== What to do ==
Text only, exactly as given: reproduce the entries below without their pictures.

*** Data supplied Section Begins ***

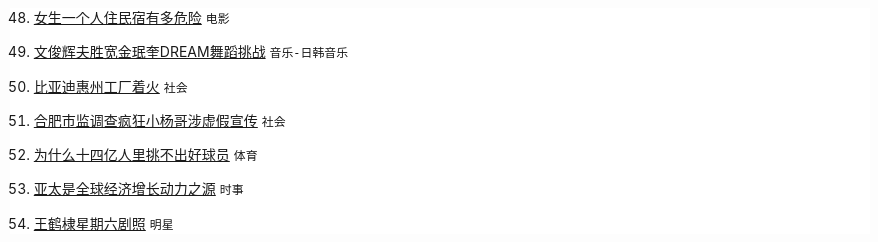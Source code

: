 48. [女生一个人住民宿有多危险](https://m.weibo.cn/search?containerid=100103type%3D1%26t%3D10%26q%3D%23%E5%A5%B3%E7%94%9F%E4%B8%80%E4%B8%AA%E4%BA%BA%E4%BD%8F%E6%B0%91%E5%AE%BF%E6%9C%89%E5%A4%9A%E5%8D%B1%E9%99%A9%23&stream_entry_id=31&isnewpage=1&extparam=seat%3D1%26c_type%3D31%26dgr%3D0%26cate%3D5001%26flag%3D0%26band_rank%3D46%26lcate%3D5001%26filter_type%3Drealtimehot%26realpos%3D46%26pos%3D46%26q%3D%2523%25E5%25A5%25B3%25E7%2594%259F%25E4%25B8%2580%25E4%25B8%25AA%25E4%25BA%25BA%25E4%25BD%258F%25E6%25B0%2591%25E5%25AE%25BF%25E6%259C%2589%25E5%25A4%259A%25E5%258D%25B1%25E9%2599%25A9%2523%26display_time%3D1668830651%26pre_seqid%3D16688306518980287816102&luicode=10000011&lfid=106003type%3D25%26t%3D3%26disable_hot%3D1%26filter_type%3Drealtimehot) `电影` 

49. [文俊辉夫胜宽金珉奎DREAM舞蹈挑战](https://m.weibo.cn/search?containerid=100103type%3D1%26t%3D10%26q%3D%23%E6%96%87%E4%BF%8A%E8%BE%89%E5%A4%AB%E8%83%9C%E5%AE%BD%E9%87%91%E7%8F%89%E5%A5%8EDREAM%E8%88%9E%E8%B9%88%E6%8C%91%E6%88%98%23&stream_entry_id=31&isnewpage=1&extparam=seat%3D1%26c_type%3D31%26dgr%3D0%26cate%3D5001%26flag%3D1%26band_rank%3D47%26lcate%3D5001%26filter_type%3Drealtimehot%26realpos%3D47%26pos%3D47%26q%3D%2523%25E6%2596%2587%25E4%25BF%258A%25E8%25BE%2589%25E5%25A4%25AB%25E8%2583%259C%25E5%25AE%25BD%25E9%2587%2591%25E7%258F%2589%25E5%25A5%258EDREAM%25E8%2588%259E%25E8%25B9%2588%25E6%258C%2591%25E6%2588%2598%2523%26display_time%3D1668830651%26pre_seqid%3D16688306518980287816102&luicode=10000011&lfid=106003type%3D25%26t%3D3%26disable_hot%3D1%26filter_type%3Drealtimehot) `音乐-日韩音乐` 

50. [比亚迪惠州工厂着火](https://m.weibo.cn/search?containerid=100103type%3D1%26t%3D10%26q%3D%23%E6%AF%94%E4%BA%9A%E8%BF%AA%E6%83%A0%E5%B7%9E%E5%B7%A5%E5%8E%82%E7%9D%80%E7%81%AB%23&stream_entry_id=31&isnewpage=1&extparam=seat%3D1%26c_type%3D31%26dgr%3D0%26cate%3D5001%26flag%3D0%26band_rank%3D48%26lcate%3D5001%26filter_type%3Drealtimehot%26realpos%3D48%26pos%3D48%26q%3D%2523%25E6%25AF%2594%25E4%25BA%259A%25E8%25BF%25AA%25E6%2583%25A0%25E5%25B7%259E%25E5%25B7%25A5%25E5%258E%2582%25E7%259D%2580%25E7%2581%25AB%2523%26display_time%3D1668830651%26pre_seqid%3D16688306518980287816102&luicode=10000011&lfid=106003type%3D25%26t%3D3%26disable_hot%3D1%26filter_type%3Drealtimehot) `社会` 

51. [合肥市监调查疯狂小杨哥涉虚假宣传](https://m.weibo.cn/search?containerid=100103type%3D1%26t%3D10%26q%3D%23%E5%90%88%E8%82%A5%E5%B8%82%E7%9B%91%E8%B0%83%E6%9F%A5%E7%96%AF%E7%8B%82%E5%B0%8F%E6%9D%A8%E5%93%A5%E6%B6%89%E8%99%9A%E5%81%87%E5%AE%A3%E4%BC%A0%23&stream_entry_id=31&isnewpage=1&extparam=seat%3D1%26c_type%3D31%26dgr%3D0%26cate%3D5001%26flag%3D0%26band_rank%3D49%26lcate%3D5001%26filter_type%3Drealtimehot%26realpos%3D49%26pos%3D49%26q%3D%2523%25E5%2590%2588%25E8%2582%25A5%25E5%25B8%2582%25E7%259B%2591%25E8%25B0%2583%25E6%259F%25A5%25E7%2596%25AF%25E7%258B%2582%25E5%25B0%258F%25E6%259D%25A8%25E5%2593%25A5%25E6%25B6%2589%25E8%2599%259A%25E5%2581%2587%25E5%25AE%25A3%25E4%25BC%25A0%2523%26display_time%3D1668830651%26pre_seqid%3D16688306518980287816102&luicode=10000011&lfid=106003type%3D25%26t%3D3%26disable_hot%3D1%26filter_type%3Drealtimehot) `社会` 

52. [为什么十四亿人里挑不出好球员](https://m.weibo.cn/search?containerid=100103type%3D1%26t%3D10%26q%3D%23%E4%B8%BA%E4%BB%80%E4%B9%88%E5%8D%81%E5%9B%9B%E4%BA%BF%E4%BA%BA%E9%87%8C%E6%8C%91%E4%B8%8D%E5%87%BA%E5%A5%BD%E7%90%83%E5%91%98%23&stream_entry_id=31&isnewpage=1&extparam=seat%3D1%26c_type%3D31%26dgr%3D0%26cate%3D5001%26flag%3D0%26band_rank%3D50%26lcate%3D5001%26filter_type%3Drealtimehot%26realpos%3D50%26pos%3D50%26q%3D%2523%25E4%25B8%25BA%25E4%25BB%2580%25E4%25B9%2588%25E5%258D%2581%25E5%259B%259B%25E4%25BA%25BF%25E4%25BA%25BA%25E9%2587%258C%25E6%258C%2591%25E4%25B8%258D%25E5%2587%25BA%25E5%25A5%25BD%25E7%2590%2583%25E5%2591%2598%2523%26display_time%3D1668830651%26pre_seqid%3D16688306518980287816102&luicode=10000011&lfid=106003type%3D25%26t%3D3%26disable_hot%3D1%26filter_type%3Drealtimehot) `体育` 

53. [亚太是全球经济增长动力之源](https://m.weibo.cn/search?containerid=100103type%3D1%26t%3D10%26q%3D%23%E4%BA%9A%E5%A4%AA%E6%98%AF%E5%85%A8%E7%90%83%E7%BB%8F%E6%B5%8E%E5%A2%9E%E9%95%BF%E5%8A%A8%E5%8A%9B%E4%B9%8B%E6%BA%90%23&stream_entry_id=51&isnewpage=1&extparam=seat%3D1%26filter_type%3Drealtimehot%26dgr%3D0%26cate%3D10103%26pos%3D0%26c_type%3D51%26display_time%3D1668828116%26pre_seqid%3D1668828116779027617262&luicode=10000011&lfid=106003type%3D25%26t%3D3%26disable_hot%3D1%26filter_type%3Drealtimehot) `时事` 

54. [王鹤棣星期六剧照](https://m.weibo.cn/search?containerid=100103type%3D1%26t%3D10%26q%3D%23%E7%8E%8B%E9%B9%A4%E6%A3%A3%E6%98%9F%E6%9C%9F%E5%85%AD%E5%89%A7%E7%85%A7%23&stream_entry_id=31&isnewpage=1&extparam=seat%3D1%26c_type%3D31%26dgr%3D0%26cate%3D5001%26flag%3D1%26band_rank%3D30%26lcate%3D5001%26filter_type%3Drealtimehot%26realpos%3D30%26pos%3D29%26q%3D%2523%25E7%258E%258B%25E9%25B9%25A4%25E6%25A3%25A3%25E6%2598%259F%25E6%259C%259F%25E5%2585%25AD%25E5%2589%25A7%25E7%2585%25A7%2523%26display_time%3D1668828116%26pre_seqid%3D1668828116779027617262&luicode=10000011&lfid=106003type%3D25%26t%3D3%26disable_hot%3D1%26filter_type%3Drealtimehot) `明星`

*** Data supplied Section Ends ***

== Exercise output ==
Source code

: 48. [女生一个人住民宿有多危险](https://m.weibo.cn/search?containerid=100103type%3D1%26t%3D10%26q%3D%23%E5%A5%B3%E7%94%9F%E4%B8%80%E4%B8%AA%E4%BA%BA%E4%BD%8F%E6%B0%91%E5%AE%BF%E6%9C%89%E5%A4%9A%E5%8D%B1%E9%99%A9%23&stream_entry_id=31&isnewpage=1&extparam=seat%3D1%26c_type%3D31%26dgr%3D0%26cate%3D5001%26flag%3D0%26band_rank%3D46%26lcate%3D5001%26filter_type%3Drealtimehot%26realpos%3D46%26pos%3D46%26q%3D%2523%25E5%25A5%25B3%25E7%2594%259F%25E4%25B8%2580%25E4%25B8%25AA%25E4%25BA%25BA%25E4%25BD%258F%25E6%25B0%2591%25E5%25AE%25BF%25E6%259C%2589%25E5%25A4%259A%25E5%258D%25B1%25E9%2599%25A9%2523%26display_time%3D1668830651%26pre_seqid%3D16688306518980287816102&luicode=10000011&lfid=106003type%3D25%26t%3D3%26disable_hot%3D1%26filter_type%3Drealtimehot) `电影` 

49. [文俊辉夫胜宽金珉奎DREAM舞蹈挑战](https://m.weibo.cn/search?containerid=100103type%3D1%26t%3D10%26q%3D%23%E6%96%87%E4%BF%8A%E8%BE%89%E5%A4%AB%E8%83%9C%E5%AE%BD%E9%87%91%E7%8F%89%E5%A5%8EDREAM%E8%88%9E%E8%B9%88%E6%8C%91%E6%88%98%23&stream_entry_id=31&isnewpage=1&extparam=seat%3D1%26c_type%3D31%26dgr%3D0%26cate%3D5001%26flag%3D1%26band_rank%3D47%26lcate%3D5001%26filter_type%3Drealtimehot%26realpos%3D47%26pos%3D47%26q%3D%2523%25E6%2596%2587%25E4%25BF%258A%25E8%25BE%2589%25E5%25A4%25AB%25E8%2583%259C%25E5%25AE%25BD%25E9%2587%2591%25E7%258F%2589%25E5%25A5%258EDREAM%25E8%2588%259E%25E8%25B9%2588%25E6%258C%2591%25E6%2588%2598%2523%26display_time%3D1668830651%26pre_seqid%3D16688306518980287816102&luicode=10000011&lfid=106003type%3D25%26t%3D3%26disable_hot%3D1%26filter_type%3Drealtimehot) `音乐-日韩音乐` 

50. [比亚迪惠州工厂着火](https://m.weibo.cn/search?containerid=100103type%3D1%26t%3D10%26q%3D%23%E6%AF%94%E4%BA%9A%E8%BF%AA%E6%83%A0%E5%B7%9E%E5%B7%A5%E5%8E%82%E7%9D%80%E7%81%AB%23&stream_entry_id=31&isnewpage=1&extparam=seat%3D1%26c_type%3D31%26dgr%3D0%26cate%3D5001%26flag%3D0%26band_rank%3D48%26lcate%3D5001%26filter_type%3Drealtimehot%26realpos%3D48%26pos%3D48%26q%3D%2523%25E6%25AF%2594%25E4%25BA%259A%25E8%25BF%25AA%25E6%2583%25A0%25E5%25B7%259E%25E5%25B7%25A5%25E5%258E%2582%25E7%259D%2580%25E7%2581%25AB%2523%26display_time%3D1668830651%26pre_seqid%3D16688306518980287816102&luicode=10000011&lfid=106003type%3D25%26t%3D3%26disable_hot%3D1%26filter_type%3Drealtimehot) `社会` 

51. [合肥市监调查疯狂小杨哥涉虚假宣传](https://m.weibo.cn/search?containerid=100103type%3D1%26t%3D10%26q%3D%23%E5%90%88%E8%82%A5%E5%B8%82%E7%9B%91%E8%B0%83%E6%9F%A5%E7%96%AF%E7%8B%82%E5%B0%8F%E6%9D%A8%E5%93%A5%E6%B6%89%E8%99%9A%E5%81%87%E5%AE%A3%E4%BC%A0%23&stream_entry_id=31&isnewpage=1&extparam=seat%3D1%26c_type%3D31%26dgr%3D0%26cate%3D5001%26flag%3D0%26band_rank%3D49%26lcate%3D5001%26filter_type%3Drealtimehot%26realpos%3D49%26pos%3D49%26q%3D%2523%25E5%2590%2588%25E8%2582%25A5%25E5%25B8%2582%25E7%259B%2591%25E8%25B0%2583%25E6%259F%25A5%25E7%2596%25AF%25E7%258B%2582%25E5%25B0%258F%25E6%259D%25A8%25E5%2593%25A5%25E6%25B6%2589%25E8%2599%259A%25E5%2581%2587%25E5%25AE%25A3%25E4%25BC%25A0%2523%26display_time%3D1668830651%26pre_seqid%3D16688306518980287816102&luicode=10000011&lfid=106003type%3D25%26t%3D3%26disable_hot%3D1%26filter_type%3Drealtimehot) `社会` 

52. [为什么十四亿人里挑不出好球员](https://m.weibo.cn/search?containerid=100103type%3D1%26t%3D10%26q%3D%23%E4%B8%BA%E4%BB%80%E4%B9%88%E5%8D%81%E5%9B%9B%E4%BA%BF%E4%BA%BA%E9%87%8C%E6%8C%91%E4%B8%8D%E5%87%BA%E5%A5%BD%E7%90%83%E5%91%98%23&stream_entry_id=31&isnewpage=1&extparam=seat%3D1%26c_type%3D31%26dgr%3D0%26cate%3D5001%26flag%3D0%26band_rank%3D50%26lcate%3D5001%26filter_type%3Drealtimehot%26realpos%3D50%26pos%3D50%26q%3D%2523%25E4%25B8%25BA%25E4%25BB%2580%25E4%25B9%2588%25E5%258D%2581%25E5%259B%259B%25E4%25BA%25BF%25E4%25BA%25BA%25E9%2587%258C%25E6%258C%2591%25E4%25B8%258D%25E5%2587%25BA%25E5%25A5%25BD%25E7%2590%2583%25E5%2591%2598%2523%26display_time%3D1668830651%26pre_seqid%3D16688306518980287816102&luicode=10000011&lfid=106003type%3D25%26t%3D3%26disable_hot%3D1%26filter_type%3Drealtimehot) `体育` 

53. [亚太是全球经济增长动力之源](https://m.weibo.cn/search?containerid=100103type%3D1%26t%3D10%26q%3D%23%E4%BA%9A%E5%A4%AA%E6%98%AF%E5%85%A8%E7%90%83%E7%BB%8F%E6%B5%8E%E5%A2%9E%E9%95%BF%E5%8A%A8%E5%8A%9B%E4%B9%8B%E6%BA%90%23&stream_entry_id=51&isnewpage=1&extparam=seat%3D1%26filter_type%3Drealtimehot%26dgr%3D0%26cate%3D10103%26pos%3D0%26c_type%3D51%26display_time%3D1668828116%26pre_seqid%3D1668828116779027617262&luicode=10000011&lfid=106003type%3D25%26t%3D3%26disable_hot%3D1%26filter_type%3Drealtimehot) `时事` 

54. [王鹤棣星期六剧照](https://m.weibo.cn/search?containerid=100103type%3D1%26t%3D10%26q%3D%23%E7%8E%8B%E9%B9%A4%E6%A3%A3%E6%98%9F%E6%9C%9F%E5%85%AD%E5%89%A7%E7%85%A7%23&stream_entry_id=31&isnewpage=1&extparam=seat%3D1%26c_type%3D31%26dgr%3D0%26cate%3D5001%26flag%3D1%26band_rank%3D30%26lcate%3D5001%26filter_type%3Drealtimehot%26realpos%3D30%26pos%3D29%26q%3D%2523%25E7%258E%258B%25E9%25B9%25A4%25E6%25A3%25A3%25E6%2598%259F%25E6%259C%259F%25E5%2585%25AD%25E5%2589%25A7%25E7%2585%25A7%2523%26display_time%3D1668828116%26pre_seqid%3D1668828116779027617262&luicode=10000011&lfid=106003type%3D25%26t%3D3%26disable_hot%3D1%26filter_type%3Drealtimehot) `明星`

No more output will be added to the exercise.